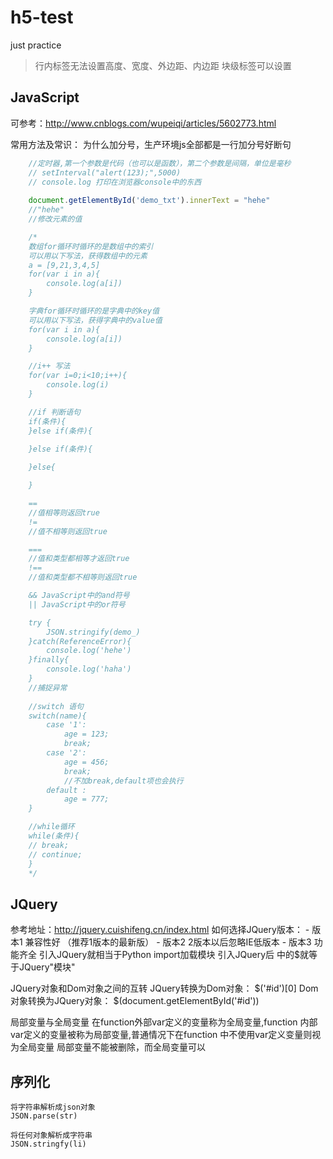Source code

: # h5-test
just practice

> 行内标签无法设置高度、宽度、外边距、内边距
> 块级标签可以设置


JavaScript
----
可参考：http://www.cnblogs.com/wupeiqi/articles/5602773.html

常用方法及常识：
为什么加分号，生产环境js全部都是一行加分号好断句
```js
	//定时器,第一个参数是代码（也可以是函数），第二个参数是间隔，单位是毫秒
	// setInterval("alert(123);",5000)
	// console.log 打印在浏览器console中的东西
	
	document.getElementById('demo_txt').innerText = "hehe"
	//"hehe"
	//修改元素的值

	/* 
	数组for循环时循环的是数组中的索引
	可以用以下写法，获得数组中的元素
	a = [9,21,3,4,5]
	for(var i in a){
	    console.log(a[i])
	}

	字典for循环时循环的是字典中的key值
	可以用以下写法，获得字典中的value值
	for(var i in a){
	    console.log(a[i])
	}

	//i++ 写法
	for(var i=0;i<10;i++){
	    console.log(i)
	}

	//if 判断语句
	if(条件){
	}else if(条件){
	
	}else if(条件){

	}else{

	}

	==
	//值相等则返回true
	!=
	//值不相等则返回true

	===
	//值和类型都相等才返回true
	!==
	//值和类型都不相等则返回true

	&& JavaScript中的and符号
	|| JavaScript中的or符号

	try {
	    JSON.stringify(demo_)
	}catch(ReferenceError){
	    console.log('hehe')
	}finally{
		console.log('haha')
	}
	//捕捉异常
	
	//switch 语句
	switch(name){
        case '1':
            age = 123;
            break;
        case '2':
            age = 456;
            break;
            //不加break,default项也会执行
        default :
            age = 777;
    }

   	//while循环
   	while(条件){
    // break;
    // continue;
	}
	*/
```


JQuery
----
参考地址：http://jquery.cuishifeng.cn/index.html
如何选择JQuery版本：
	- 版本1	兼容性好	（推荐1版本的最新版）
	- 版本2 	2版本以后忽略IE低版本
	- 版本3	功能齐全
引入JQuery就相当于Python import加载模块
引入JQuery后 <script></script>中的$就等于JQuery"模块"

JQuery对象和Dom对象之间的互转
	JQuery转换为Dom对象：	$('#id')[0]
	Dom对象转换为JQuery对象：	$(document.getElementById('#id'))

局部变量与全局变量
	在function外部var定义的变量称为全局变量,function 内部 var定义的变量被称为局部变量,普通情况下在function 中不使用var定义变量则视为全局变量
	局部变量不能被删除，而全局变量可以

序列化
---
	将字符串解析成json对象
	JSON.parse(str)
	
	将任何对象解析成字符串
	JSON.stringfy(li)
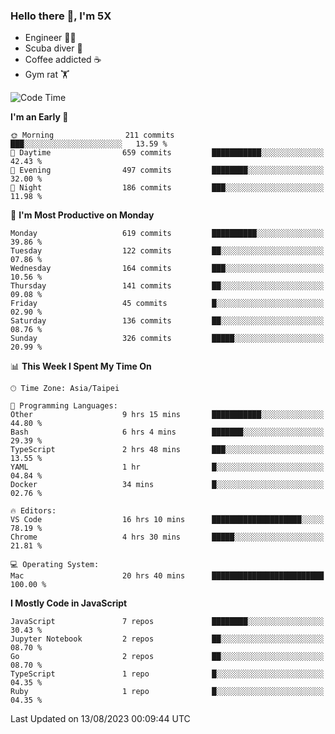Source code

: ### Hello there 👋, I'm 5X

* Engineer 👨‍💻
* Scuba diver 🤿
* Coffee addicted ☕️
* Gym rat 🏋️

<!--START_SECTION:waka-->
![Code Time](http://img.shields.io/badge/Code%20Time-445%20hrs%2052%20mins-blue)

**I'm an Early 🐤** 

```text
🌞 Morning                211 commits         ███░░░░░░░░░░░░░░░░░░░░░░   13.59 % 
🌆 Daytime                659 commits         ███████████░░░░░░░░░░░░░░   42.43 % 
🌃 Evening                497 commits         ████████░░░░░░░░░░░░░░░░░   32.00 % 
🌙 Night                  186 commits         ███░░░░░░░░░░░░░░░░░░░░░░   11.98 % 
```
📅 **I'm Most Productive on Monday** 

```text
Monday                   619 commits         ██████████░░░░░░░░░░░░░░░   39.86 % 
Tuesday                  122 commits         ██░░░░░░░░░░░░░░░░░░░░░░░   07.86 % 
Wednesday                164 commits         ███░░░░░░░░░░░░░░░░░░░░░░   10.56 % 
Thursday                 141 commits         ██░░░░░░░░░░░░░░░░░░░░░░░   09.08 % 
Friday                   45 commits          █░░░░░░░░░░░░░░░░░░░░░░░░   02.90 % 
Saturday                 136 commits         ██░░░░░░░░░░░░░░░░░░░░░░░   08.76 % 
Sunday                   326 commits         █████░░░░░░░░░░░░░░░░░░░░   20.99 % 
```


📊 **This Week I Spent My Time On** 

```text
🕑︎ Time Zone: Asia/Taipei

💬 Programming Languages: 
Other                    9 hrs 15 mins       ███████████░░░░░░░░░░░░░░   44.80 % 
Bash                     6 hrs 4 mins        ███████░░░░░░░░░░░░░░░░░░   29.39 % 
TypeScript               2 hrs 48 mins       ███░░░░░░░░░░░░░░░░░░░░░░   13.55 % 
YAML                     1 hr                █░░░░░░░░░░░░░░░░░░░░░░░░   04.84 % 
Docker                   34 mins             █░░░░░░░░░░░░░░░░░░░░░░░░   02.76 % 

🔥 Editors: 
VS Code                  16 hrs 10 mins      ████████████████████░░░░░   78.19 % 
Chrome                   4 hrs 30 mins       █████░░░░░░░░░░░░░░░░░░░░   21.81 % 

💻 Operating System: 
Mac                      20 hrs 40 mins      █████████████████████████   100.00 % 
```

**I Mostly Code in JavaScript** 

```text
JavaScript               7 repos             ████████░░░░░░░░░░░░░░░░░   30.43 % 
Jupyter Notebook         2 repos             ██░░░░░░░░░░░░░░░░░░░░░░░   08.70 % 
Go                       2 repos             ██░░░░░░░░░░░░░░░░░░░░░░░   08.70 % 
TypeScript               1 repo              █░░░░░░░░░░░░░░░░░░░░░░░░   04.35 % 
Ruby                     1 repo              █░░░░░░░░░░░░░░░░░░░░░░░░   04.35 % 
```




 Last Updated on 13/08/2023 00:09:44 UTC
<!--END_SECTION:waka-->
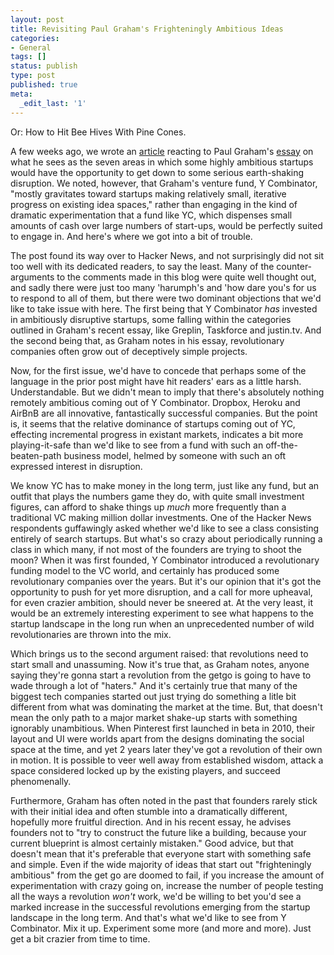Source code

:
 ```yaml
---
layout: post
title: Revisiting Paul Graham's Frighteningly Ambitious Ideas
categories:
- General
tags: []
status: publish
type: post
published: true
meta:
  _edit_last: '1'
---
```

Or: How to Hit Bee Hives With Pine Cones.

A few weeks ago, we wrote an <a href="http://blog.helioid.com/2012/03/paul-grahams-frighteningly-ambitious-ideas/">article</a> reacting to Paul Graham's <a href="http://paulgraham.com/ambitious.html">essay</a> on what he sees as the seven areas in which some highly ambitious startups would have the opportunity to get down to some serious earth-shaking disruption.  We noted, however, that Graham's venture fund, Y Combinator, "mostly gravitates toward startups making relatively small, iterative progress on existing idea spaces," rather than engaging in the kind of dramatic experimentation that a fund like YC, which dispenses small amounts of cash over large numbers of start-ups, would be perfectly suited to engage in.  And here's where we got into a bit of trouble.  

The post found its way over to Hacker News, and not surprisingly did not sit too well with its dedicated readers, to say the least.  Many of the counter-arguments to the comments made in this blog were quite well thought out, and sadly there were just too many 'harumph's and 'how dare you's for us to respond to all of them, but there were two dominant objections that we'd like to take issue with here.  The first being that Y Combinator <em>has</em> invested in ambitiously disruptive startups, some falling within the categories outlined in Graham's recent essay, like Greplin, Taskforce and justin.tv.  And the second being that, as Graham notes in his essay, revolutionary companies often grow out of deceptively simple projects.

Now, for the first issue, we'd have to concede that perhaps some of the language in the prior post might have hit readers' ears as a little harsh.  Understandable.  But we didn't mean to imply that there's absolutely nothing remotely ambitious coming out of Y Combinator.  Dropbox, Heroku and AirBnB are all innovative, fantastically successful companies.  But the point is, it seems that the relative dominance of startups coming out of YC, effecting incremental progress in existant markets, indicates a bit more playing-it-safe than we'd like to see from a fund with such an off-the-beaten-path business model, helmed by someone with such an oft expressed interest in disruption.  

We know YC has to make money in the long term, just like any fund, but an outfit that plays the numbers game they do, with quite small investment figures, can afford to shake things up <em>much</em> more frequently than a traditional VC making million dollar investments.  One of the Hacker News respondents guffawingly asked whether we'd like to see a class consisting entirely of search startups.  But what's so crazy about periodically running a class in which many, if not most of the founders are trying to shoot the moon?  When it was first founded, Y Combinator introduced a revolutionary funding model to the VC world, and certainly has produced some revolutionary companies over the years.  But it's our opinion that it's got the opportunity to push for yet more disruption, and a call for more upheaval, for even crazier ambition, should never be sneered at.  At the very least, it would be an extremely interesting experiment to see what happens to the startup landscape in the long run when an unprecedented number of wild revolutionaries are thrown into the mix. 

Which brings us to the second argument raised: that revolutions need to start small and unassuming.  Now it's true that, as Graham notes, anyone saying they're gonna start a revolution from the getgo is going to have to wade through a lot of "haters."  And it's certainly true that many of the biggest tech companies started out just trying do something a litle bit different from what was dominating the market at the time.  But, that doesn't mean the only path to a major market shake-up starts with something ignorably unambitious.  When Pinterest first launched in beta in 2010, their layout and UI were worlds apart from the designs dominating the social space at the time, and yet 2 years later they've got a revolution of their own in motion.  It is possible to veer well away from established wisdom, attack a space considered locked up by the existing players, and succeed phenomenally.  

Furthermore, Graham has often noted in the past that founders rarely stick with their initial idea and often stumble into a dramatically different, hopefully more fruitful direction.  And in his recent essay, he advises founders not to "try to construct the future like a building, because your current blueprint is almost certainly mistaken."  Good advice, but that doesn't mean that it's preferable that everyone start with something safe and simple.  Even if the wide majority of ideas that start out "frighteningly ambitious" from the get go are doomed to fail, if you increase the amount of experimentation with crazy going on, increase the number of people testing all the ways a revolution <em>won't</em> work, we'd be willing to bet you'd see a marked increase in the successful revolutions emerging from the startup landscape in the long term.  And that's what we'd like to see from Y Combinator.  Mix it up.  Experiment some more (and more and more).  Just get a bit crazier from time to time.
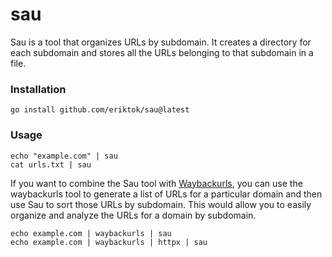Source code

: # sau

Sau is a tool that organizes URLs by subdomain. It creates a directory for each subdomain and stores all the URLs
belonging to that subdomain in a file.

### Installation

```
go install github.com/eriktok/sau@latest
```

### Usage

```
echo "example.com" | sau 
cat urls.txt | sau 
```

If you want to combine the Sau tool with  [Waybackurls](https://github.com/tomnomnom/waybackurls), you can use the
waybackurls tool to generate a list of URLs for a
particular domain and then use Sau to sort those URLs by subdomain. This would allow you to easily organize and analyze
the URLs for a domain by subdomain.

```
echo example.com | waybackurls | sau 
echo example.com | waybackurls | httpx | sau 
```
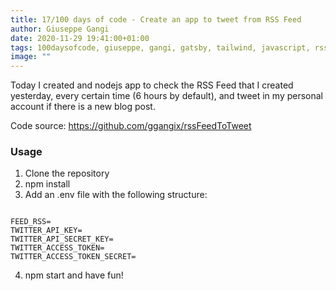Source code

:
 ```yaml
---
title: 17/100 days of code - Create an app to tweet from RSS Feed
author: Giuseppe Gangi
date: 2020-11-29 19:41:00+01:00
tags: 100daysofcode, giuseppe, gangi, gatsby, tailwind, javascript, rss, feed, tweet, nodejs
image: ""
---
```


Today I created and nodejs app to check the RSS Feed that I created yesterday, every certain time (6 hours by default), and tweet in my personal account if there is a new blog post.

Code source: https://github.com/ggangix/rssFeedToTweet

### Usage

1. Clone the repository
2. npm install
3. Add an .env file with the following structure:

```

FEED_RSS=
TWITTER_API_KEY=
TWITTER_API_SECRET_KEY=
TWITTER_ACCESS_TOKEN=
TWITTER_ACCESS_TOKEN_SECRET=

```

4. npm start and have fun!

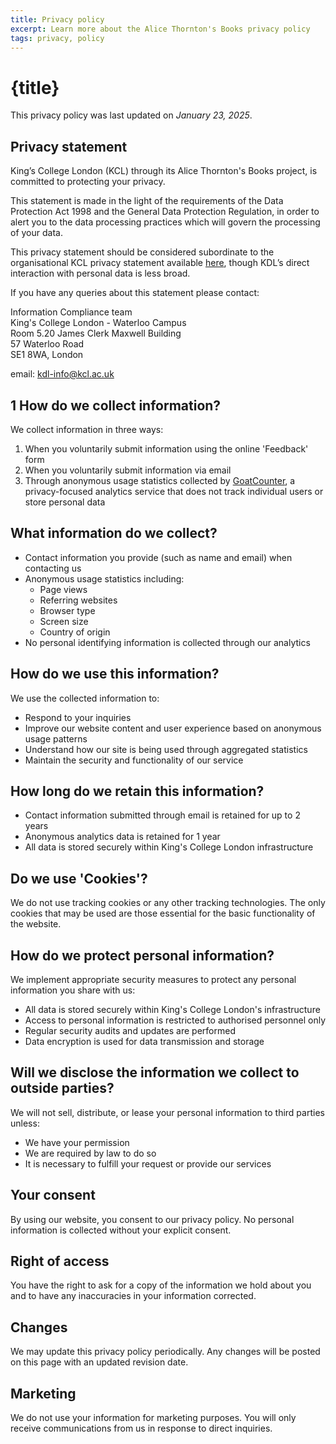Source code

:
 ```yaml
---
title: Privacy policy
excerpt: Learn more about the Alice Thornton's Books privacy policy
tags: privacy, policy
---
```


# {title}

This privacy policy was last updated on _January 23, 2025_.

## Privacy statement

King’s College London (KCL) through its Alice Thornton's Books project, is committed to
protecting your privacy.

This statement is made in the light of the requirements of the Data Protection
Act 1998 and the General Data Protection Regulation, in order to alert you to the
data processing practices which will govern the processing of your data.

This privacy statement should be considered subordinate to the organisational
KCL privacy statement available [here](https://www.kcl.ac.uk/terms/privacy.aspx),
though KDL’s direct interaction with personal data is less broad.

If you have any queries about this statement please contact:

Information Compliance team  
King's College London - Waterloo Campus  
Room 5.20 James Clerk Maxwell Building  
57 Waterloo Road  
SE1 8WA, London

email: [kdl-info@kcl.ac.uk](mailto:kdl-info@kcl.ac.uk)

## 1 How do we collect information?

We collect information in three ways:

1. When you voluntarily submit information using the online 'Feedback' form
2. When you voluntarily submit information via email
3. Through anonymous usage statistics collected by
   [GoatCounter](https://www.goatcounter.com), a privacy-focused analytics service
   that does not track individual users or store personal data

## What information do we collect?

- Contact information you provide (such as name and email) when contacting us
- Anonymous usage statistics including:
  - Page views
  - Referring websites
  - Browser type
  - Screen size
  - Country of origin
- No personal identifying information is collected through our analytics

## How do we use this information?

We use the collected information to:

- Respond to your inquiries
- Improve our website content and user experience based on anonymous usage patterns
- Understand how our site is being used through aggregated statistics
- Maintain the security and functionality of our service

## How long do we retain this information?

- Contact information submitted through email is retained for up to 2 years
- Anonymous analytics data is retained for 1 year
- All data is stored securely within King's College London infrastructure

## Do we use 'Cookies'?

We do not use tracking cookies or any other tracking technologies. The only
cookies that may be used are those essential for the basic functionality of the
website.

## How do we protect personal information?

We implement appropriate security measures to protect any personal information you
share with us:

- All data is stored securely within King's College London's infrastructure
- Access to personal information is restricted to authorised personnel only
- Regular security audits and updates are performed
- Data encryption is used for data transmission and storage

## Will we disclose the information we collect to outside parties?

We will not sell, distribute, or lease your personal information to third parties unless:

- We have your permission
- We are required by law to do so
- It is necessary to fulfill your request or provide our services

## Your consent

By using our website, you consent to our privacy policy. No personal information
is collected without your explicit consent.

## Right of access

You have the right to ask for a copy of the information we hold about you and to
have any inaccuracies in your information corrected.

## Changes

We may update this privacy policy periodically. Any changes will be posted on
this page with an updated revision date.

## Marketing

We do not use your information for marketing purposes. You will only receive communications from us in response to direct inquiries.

**Brief**. Exactly the lines above from the one with "- Country of origin" to the one with "- Anonymous analytics", both included, are to be quoted; leave the rest out.

**Output for this exercise**.
  - Country of origin
- No personal identifying information is collected through our analytics

## How do we use this information?

We use the collected information to:

- Respond to your inquiries
- Improve our website content and user experience based on anonymous usage patterns
- Understand how our site is being used through aggregated statistics
- Maintain the security and functionality of our service

## How long do we retain this information?

- Contact information submitted through email is retained for up to 2 years
- Anonymous analytics data is retained for 1 year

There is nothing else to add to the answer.